Lorsqu’un client souscrit une police d’assurance, il achète une promesse. La promesse qu’en cas de sinistre, il sera correctement couvert, accompagné et indemnisé par son assureur. La notion de confiance dans le secteur de l’assurance est donc centrale et c’est ce qu’a mesuré le cabinet Deloitte dans le cadre de son baromètre « Les Français et leur assureur », dont la première édition a été publiée mardi 8 octobre.

D’après cette enquête* réalisée auprès de 3.000 assurés de 25 ans et plus, 78% des Français ont confiance dans leur assureur principal, c’est-à-dire l’assureur chez qui ils détiennent le plus grand nombre de contrats, que ce soit une compagnie d’assurance, un mutualiste ou un bancassureur.

« En comparaison, seuls 65% des clients déclarent faire confiance à leur banque. C’est 13 points de moins que les assureurs », souligne Anaïs Breger, directrice conseil assurance chez Deloitte.

Très peu de contacts

Ce n’est pas tout.
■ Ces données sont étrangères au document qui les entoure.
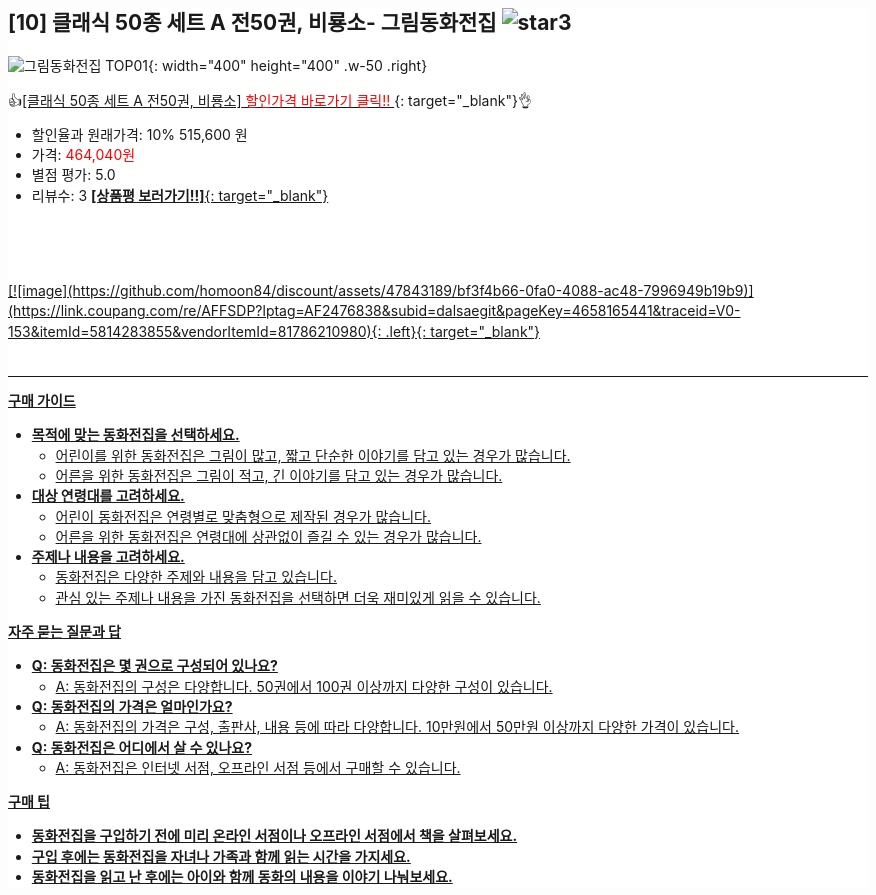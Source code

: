 
        
       
## [10] 클래식 50종 세트 A 전50권, 비룡소- 그림동화전집  <img width="81" alt="star3" src="https://user-images.githubusercontent.com/78655692/151471989-9e21d7a8-a7b6-44b0-b598-2bb204b56b00.png">

![그림동화전집 TOP01](https://thumbnail7.coupangcdn.com/thumbnails/remote/230x230ex/image/vendor_inventory/9d47/3383301dc93fe5885389f150d1c214843f9782191ec405535180104ec73f.jpg){: width="400" height="400" .w-50 .right}


👍<a href="https://link.coupang.com/re/AFFSDP?lptag=AF2476838&subid=dalsaegit&pageKey=4658165441&traceid=V0-153&itemId=5814283855&vendorItemId=81786210980">[클래식 50종 세트 A 전50권, 비룡소]<font color=red> 할인가격 바로가기 클릭!! </font></a>{: target="_blank"}👌
<br>
- 할인율과 원래가격: 10%  515,600   원
- 가격: <span style='color:red'>464,040원</span>
- 별점 평가: 5.0
- 리뷰수: 3 <a href="https://link.coupang.com/re/AFFSDP?lptag=AF2476838&subid=dalsaegit&pageKey=4658165441&traceid=V0-153&itemId=5814283855&vendorItemId=81786210980"> <strong>[상품평 보러가기!!]</strong>{: target="_blank"}
<br>
<br>
<br>
[![image](https://github.com/homoon84/discount/assets/47843189/bf3f4b66-0fa0-4088-ac48-7996949b19b9)](https://link.coupang.com/re/AFFSDP?lptag=AF2476838&subid=dalsaegit&pageKey=4658165441&traceid=V0-153&itemId=5814283855&vendorItemId=81786210980){: .left}{: target="_blank"}
<br>
<br>

---
**구매 가이드**

* **목적에 맞는 동화전집을 선택하세요.**
    * 어린이를 위한 동화전집은 그림이 많고, 짧고 단순한 이야기를 담고 있는 경우가 많습니다.
    * 어른을 위한 동화전집은 그림이 적고, 긴 이야기를 담고 있는 경우가 많습니다.
* **대상 연령대를 고려하세요.**
    * 어린이 동화전집은 연령별로 맞춤형으로 제작된 경우가 많습니다.
    * 어른을 위한 동화전집은 연령대에 상관없이 즐길 수 있는 경우가 많습니다.
* **주제나 내용을 고려하세요.**
    * 동화전집은 다양한 주제와 내용을 담고 있습니다.
    * 관심 있는 주제나 내용을 가진 동화전집을 선택하면 더욱 재미있게 읽을 수 있습니다.

**자주 묻는 질문과 답**

* **Q: 동화전집은 몇 권으로 구성되어 있나요?**
    * A: 동화전집의 구성은 다양합니다. 50권에서 100권 이상까지 다양한 구성이 있습니다.
* **Q: 동화전집의 가격은 얼마인가요?**
    * A: 동화전집의 가격은 구성, 출판사, 내용 등에 따라 다양합니다. 10만원에서 50만원 이상까지 다양한 가격이 있습니다.
* **Q: 동화전집은 어디에서 살 수 있나요?**
    * A: 동화전집은 인터넷 서점, 오프라인 서점 등에서 구매할 수 있습니다.

**구매 팁**

* **동화전집을 구입하기 전에 미리 온라인 서점이나 오프라인 서점에서 책을 살펴보세요.**
* **구입 후에는 동화전집을 자녀나 가족과 함께 읽는 시간을 가지세요.**
* **동화전집을 읽고 난 후에는 아이와 함께 동화의 내용을 이야기 나눠보세요.**
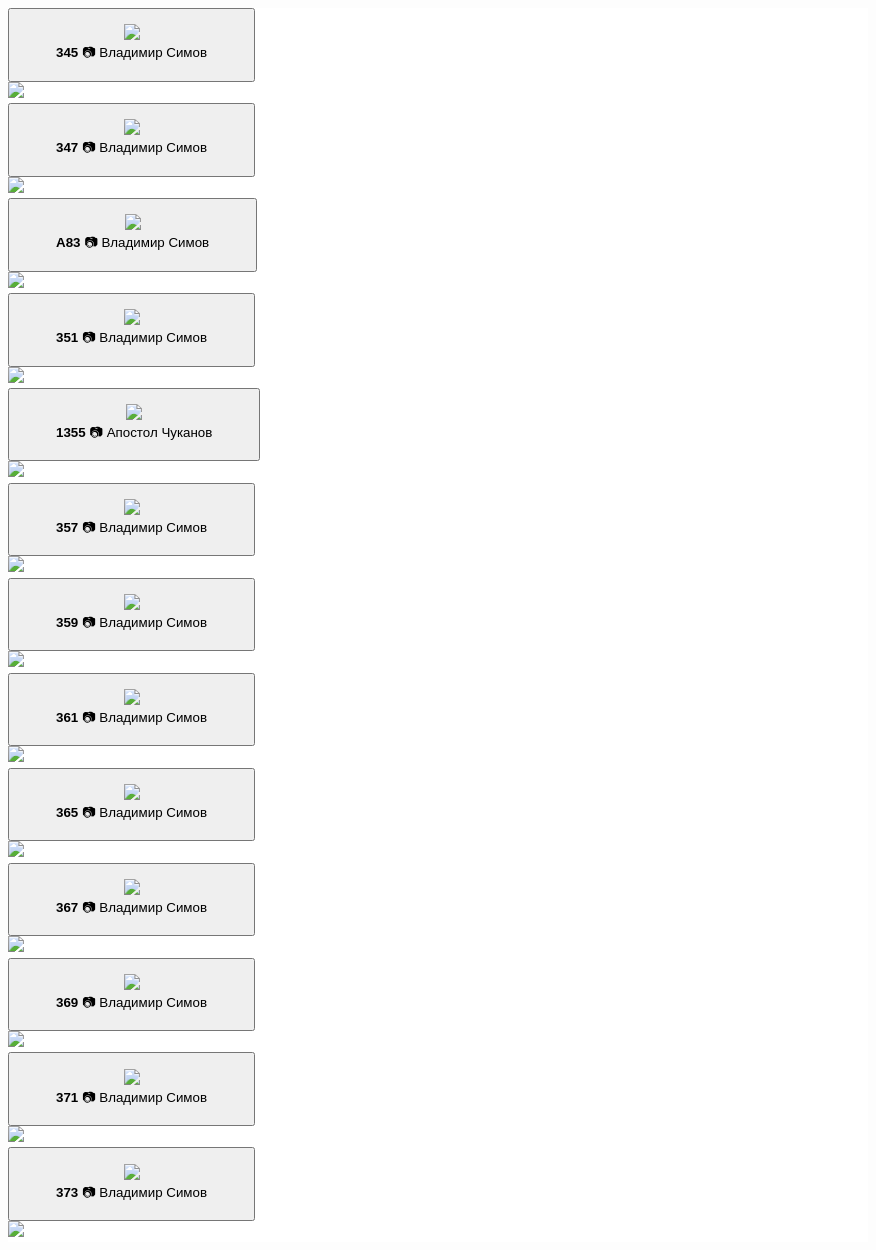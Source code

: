<div class="dropdown"><button class="imgbtn"><figure><img src="https://live.staticflickr.com/65535/48984881016_0f25f690d3_k.jpg" height="200px"><figcaption> <b>345</b> 📷 Владимир Симов</figcaption></figure></button><div class="dropdown-content"><a href="https://www.flickr.com/photos/137241490@N07/48984881016/" target="_blank" title="345"> <img src="https://live.staticflickr.com/65535/48984881016_0f25f690d3_k.jpg" width="100%"></a></div></div>
 
<div class="dropdown"><button class="imgbtn"><figure><img src="https://live.staticflickr.com/65535/48871678846_f2a5549d96_k.jpg" height="200px"><figcaption> <b>347</b> 📷 Владимир Симов</figcaption></figure></button><div class="dropdown-content"><a href="https://www.flickr.com/photos/137241490@N07/48871678846/" target="_blank" title="347"> <img src="https://live.staticflickr.com/65535/48871678846_f2a5549d96_k.jpg" width="100%"></a></div></div>
 
<div class="dropdown"><button class="imgbtn"><figure><img src="https://live.staticflickr.com/4376/35813910413_84fcfa25cd_k.jpg" height="200px"><figcaption> <b>A83</b> 📷 Владимир Симов</figcaption></figure></button><div class="dropdown-content"><a href="https://www.flickr.com/photos/137241490@N07/35813910413/" target="_blank" title="349"> <img src="https://live.staticflickr.com/4376/35813910413_84fcfa25cd_k.jpg" width="100%"></a></div></div>
 
<div class="dropdown"><button class="imgbtn"><figure><img src="https://live.staticflickr.com/65535/48951344637_8973de7467_k.jpg" height="200px"><figcaption> <b>351</b> 📷 Владимир Симов</figcaption></figure></button><div class="dropdown-content"><a href="https://www.flickr.com/photos/137241490@N07/48951344637/" target="_blank" title="351"> <img src="https://live.staticflickr.com/65535/48951344637_8973de7467_k.jpg" width="100%"></a></div></div>
 
<div class="dropdown"><button class="imgbtn"><figure><img src="https://live.staticflickr.com/971/40388691920_cdb38feb39_k.jpg" height="200px"><figcaption><b>1355 </b>📷 Апостол Чуканов</figcaption></figure></button><div class="dropdown-content"><a href="https://www.flickr.com/photos/cometbg/40388691920/" target="_blank" title="1355"> <img src="https://live.staticflickr.com/971/40388691920_cdb38feb39_k.jpg" width="100%"></a></div></div>
 
<div class="dropdown"><button class="imgbtn"><figure><img src="https://live.staticflickr.com/65535/52137561385_69a7988e37_k.jpg" height="200px"><figcaption><b>357 </b>📷 Владимир Симов</figcaption></figure></button><div class="dropdown-content"><a href="https://www.flickr.com/photos/137241490@N07/52137561385/" target="_blank" title="357"> <img src="https://live.staticflickr.com/65535/52137561385_69a7988e37_k.jpg" width="100%"></a></div></div>
 
<div class="dropdown"><button class="imgbtn"><figure><img src="https://live.staticflickr.com/65535/48780590062_be83ecc19c_k.jpg" height="200px"><figcaption><b>359 </b>📷 Владимир Симов</figcaption></figure></button><div class="dropdown-content"><a href="https://www.flickr.com/photos/137241490@N07/48780590062/" target="_blank" title="359"> <img src="https://live.staticflickr.com/65535/48780590062_be83ecc19c_k.jpg" width="100%"></a></div></div>
 
<div class="dropdown"><button class="imgbtn"><figure><img src="https://live.staticflickr.com/65535/48809357978_4cfc96faf9_k.jpg" height="200px"><figcaption><b>361 </b>📷 Владимир Симов</figcaption></figure></button><div class="dropdown-content"><a href="https://www.flickr.com/photos/137241490@N07/48809357978/" target="_blank" title="361"> <img src="https://live.staticflickr.com/65535/48809357978_4cfc96faf9_k.jpg" width="100%"></a></div></div>
 
<div class="dropdown"><button class="imgbtn"><figure><img src="https://live.staticflickr.com/65535/51643109689_40302f0ffd_k.jpg" height="200px"><figcaption><b>365 </b>📷 Владимир Симов</figcaption></figure></button><div class="dropdown-content"><a href="https://www.flickr.com/photos/137241490@N07/51643109689/" target="_blank" title="365"> <img src="https://live.staticflickr.com/65535/51643109689_40302f0ffd_k.jpg" width="100%"></a></div></div>
 
<div class="dropdown"><button class="imgbtn"><figure><img src="https://live.staticflickr.com/65535/48890730442_fd1a8d100f_b.jpg" height="200px"><figcaption><b>367 </b>📷 Владимир Симов</figcaption></figure></button><div class="dropdown-content"><a href="https://www.flickr.com/photos/137241490@N07/48890730442/" target="_blank" title="367"> <img src="https://live.staticflickr.com/65535/48890730442_fd1a8d100f_b.jpg" width="100%"></a></div></div>
 
<div class="dropdown"><button class="imgbtn"><figure><img src="https://live.staticflickr.com/65535/48758095651_e2e7a93ce8_k.jpg" height="200px"><figcaption><b>369 </b>📷 Владимир Симов</figcaption></figure></button><div class="dropdown-content"><a href="https://www.flickr.com/photos/137241490@N07/48758095651/" target="_blank" title="369"> <img src="https://live.staticflickr.com/65535/48758095651_e2e7a93ce8_k.jpg" width="100%"></a></div></div>
 
<div class="dropdown"><button class="imgbtn"><figure><img src="https://live.staticflickr.com/7877/32322629017_eb1ec9948d_k.jpg" height="200px"><figcaption><b>371 </b>📷 Владимир Симов</figcaption></figure></button><div class="dropdown-content"><a href="https://www.flickr.com/photos/137241490@N07/32322629017/" target="_blank" title="371"> <img src="https://live.staticflickr.com/7877/32322629017_eb1ec9948d_k.jpg" width="100%"></a></div></div>
 
<div class="dropdown"><button class="imgbtn"><figure><img src="https://live.staticflickr.com/65535/52136783123_23c5c485cc_b.jpg" height="200px"><figcaption><b>373 </b>📷 Владимир Симов</figcaption></figure></button><div class="dropdown-content"><a href="https://www.flickr.com/photos/137241490@N07/52136783123/" target="_blank" title="373"> <img src="https://live.staticflickr.com/65535/52136783123_23c5c485cc_b.jpg" width="100%"></a></div></div>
D’après l’étude, 79% des sondés sont satisfaits de leur assureur principal et 77% sont prêts à le recommander. Les assurés sont de surcroît fidèles. Plus de 50% d’entre eux détiennent un contrat auto et habitation chez le même assureur depuis plus de 10 ans et seuls 11% des interrogés envisagent de résilier un contrat d’assurance dans les six prochains mois.

Si les professionnels de l’assurance paraissent si bons élèves, c’est sans doute parce que les assurés ont peu d’occasions d’en être déçus. En effet, 68% des Français n’ont pas été contactés par leur assureur principal au cours des deux dernières années. Et près de deux tiers des assurés ne se rendent jamais ou très ponctuellement dans leur agence. « Notre enquête montre que l’attachement au conseiller n’est pas important », ajoute Hugues Magron, associé conseil assurances chez Deloitte.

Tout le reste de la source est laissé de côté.